Problem details
Below are the records. How many of their lines contain "empty"? Give only the number.

= Beginning of Section =

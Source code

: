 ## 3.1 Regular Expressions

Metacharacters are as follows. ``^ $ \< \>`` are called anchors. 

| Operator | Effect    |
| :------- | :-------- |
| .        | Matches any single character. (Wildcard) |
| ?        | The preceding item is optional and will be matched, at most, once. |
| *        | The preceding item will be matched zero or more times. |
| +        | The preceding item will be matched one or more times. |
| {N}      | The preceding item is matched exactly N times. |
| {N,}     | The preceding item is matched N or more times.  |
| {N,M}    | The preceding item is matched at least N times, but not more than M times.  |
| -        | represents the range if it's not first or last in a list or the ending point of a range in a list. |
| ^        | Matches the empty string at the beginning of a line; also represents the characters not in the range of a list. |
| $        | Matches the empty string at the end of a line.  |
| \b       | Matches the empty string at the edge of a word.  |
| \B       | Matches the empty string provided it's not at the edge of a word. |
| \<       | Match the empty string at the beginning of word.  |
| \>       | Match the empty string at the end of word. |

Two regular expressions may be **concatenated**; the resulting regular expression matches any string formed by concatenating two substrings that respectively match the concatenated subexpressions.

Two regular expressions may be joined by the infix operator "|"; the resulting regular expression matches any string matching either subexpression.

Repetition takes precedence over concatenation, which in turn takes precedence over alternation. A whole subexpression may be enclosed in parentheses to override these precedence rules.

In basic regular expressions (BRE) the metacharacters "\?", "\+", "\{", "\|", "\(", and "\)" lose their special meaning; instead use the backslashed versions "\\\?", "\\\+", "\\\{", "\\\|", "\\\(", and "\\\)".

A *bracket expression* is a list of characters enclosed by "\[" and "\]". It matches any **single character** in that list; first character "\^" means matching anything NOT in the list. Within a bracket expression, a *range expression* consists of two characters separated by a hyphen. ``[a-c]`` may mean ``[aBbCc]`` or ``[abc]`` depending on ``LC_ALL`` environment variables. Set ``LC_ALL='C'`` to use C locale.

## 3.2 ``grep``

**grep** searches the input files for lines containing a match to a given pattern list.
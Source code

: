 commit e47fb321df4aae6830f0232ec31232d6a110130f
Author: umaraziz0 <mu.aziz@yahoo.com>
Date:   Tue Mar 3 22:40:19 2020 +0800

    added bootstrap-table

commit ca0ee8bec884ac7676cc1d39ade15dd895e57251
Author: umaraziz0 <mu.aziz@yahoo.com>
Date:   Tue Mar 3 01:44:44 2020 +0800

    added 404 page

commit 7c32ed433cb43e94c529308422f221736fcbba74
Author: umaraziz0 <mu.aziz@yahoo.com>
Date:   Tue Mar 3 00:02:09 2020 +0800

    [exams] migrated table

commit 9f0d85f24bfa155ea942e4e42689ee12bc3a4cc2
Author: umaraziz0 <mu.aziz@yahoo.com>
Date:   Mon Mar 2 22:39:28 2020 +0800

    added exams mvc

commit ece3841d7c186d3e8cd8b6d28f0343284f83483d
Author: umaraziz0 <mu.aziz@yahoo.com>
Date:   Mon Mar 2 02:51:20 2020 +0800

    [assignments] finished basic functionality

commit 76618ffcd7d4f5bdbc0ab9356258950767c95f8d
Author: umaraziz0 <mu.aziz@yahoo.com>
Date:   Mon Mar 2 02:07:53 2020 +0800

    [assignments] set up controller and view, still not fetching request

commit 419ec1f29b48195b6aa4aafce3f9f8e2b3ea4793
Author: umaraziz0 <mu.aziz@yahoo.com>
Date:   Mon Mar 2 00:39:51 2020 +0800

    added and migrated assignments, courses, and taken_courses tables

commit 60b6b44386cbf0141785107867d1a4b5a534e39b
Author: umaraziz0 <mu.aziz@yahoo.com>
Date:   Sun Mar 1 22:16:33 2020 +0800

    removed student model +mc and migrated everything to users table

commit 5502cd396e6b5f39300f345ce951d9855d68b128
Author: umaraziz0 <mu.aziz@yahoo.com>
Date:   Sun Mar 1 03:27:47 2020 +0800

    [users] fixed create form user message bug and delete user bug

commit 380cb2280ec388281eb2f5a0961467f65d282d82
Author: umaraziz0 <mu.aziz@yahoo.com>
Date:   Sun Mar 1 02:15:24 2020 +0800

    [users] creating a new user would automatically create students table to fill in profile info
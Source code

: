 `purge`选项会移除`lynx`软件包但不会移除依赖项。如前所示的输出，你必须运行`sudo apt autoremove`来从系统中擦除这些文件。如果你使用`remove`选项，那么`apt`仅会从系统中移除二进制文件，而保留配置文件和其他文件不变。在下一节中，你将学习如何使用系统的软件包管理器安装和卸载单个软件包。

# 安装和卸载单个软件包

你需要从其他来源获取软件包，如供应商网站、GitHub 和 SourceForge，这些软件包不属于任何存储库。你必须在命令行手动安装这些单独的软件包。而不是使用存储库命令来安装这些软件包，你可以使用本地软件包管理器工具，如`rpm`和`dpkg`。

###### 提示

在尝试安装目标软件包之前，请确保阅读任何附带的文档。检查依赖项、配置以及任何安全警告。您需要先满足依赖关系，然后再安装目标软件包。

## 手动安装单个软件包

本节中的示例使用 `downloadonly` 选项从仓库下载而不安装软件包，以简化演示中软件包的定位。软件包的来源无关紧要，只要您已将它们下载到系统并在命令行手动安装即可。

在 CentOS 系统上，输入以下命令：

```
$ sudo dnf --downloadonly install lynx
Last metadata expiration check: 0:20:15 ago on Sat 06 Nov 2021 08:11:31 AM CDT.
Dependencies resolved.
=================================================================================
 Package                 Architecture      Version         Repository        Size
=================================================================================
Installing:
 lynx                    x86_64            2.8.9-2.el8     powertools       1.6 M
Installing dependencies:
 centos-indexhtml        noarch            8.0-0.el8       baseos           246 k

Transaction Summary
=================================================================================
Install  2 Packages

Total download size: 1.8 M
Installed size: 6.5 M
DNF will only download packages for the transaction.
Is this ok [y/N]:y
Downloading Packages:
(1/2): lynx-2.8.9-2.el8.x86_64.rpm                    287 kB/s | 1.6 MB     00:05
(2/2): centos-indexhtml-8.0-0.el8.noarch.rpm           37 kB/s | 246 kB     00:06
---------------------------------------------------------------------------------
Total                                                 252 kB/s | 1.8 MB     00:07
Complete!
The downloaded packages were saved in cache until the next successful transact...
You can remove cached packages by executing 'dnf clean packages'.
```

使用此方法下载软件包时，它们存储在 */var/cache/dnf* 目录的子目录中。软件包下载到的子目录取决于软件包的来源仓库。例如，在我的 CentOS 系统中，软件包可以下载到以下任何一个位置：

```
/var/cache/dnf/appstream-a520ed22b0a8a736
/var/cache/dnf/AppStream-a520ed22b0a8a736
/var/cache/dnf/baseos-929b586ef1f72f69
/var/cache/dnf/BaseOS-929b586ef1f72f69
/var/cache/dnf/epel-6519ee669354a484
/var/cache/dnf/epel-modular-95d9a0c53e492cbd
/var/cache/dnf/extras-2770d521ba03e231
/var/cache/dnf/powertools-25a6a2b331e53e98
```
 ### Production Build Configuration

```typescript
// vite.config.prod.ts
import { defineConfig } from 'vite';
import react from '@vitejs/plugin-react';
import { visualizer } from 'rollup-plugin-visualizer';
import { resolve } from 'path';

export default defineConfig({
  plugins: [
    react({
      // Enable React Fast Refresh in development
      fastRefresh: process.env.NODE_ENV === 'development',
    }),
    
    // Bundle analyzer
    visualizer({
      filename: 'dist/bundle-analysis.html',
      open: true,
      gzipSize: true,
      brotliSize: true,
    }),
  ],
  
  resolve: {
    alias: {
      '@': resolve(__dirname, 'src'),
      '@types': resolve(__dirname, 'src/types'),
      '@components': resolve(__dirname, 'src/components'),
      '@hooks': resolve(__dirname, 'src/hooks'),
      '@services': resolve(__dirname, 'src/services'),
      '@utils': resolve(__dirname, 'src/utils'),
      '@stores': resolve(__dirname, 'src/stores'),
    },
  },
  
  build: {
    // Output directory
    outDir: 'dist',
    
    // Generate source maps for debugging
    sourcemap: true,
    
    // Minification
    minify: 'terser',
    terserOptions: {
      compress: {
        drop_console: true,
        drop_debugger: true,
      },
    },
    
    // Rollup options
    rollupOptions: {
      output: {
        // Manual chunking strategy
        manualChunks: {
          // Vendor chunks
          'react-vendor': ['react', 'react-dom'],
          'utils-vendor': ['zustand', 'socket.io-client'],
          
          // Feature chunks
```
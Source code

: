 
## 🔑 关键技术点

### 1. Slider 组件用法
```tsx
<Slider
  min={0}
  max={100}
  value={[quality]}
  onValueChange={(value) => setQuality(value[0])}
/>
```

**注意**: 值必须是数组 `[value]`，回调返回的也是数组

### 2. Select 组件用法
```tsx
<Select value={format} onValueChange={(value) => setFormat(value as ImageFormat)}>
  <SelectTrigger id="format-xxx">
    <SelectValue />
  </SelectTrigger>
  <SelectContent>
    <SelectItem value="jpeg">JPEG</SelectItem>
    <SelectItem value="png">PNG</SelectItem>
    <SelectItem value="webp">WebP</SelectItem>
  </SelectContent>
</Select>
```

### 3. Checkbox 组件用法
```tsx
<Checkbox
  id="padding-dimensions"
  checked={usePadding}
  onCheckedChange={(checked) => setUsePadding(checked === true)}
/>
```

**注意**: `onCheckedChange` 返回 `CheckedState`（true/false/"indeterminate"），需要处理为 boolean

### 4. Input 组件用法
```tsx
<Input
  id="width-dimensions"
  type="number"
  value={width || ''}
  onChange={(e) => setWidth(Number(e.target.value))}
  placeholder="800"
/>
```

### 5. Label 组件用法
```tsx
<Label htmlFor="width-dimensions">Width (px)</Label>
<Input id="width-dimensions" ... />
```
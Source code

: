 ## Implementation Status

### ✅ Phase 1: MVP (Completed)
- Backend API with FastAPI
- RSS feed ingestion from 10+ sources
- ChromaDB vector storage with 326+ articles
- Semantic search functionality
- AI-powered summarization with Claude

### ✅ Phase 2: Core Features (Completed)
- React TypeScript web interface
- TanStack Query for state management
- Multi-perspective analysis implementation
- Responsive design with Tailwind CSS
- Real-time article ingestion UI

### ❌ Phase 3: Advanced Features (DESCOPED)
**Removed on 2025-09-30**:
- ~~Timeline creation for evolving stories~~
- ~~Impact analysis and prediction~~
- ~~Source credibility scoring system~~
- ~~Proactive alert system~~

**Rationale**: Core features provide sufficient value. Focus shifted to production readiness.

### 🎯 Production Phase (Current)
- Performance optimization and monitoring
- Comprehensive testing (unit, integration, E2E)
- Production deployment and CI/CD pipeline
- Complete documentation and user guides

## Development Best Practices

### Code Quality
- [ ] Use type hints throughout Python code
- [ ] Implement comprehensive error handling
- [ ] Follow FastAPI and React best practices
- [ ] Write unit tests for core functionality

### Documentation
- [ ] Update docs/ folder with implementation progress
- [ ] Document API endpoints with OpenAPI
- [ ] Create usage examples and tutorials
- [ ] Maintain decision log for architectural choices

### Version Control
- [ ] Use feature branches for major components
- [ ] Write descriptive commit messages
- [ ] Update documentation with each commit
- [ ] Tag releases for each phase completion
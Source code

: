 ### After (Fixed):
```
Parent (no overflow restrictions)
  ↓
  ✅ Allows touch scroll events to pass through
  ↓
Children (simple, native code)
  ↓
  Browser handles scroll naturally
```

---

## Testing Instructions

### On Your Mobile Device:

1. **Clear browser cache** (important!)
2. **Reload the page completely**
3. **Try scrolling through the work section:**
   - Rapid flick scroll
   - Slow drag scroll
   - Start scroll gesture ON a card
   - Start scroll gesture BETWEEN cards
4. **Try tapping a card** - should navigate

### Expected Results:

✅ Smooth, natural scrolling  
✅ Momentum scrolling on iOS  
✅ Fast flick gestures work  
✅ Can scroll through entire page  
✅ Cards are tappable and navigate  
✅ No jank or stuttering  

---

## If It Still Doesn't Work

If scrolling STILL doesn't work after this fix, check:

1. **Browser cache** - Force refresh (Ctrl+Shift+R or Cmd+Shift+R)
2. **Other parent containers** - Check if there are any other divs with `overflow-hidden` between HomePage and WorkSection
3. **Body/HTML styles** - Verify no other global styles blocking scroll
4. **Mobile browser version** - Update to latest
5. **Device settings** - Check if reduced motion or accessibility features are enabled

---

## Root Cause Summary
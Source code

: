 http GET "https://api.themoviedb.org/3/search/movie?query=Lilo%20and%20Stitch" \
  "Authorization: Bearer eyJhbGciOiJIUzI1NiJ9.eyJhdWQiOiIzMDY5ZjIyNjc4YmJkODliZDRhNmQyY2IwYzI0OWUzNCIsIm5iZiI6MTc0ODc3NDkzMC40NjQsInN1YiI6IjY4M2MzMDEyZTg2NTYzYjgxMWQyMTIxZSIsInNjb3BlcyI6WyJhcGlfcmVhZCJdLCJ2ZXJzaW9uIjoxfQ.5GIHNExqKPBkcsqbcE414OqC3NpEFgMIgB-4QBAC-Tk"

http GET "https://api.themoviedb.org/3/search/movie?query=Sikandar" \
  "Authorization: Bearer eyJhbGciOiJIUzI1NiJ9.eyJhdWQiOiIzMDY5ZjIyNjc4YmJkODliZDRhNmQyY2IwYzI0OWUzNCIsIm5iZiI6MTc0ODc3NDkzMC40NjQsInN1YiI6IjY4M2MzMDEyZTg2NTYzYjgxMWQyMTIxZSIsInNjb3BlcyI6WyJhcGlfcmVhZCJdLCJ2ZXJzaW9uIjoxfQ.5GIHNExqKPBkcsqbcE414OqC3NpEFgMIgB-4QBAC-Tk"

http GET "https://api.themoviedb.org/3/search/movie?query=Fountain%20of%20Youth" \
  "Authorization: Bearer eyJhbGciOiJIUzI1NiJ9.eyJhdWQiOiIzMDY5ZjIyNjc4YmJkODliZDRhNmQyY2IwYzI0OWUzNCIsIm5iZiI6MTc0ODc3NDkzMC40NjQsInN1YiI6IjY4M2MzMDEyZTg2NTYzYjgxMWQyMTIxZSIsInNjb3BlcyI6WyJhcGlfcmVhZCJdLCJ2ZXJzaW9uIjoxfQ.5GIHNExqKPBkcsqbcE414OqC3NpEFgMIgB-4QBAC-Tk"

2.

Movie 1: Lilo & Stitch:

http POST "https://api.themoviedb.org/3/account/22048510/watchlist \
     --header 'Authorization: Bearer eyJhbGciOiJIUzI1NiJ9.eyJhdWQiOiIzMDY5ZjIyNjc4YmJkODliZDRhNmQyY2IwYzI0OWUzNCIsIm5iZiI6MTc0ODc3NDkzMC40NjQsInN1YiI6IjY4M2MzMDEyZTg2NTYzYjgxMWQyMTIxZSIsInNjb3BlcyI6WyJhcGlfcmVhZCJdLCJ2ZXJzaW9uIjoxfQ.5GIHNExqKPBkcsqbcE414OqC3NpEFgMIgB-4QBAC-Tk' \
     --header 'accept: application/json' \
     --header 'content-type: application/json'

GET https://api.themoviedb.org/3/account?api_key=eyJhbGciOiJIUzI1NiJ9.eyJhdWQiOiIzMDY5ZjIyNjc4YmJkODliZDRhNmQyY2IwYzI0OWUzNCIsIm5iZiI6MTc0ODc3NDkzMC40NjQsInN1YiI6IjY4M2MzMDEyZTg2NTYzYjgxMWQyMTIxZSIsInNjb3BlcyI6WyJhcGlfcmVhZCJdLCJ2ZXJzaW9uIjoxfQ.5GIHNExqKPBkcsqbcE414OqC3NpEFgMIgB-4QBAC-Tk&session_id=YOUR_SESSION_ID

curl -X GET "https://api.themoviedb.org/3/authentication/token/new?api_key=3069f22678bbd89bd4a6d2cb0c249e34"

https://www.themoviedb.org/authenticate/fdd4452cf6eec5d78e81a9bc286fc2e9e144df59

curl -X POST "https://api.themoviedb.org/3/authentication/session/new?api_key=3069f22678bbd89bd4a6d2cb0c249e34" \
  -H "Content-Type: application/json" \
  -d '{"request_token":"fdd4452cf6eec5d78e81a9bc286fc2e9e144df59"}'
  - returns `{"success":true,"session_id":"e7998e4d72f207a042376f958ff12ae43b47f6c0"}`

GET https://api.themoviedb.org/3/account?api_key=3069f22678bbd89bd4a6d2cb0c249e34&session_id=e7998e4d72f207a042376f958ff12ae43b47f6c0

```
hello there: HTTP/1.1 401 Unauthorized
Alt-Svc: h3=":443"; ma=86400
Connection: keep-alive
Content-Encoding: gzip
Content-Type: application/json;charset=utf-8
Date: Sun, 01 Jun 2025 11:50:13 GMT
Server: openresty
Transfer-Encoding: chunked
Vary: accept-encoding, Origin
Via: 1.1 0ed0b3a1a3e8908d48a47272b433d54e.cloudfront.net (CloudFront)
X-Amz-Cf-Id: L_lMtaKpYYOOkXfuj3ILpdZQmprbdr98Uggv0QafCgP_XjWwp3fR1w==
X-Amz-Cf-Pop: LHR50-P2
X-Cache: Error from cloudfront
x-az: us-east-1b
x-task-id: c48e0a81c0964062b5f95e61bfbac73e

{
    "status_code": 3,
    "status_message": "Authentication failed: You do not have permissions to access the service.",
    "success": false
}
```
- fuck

= End of Section =

Answer to this task
6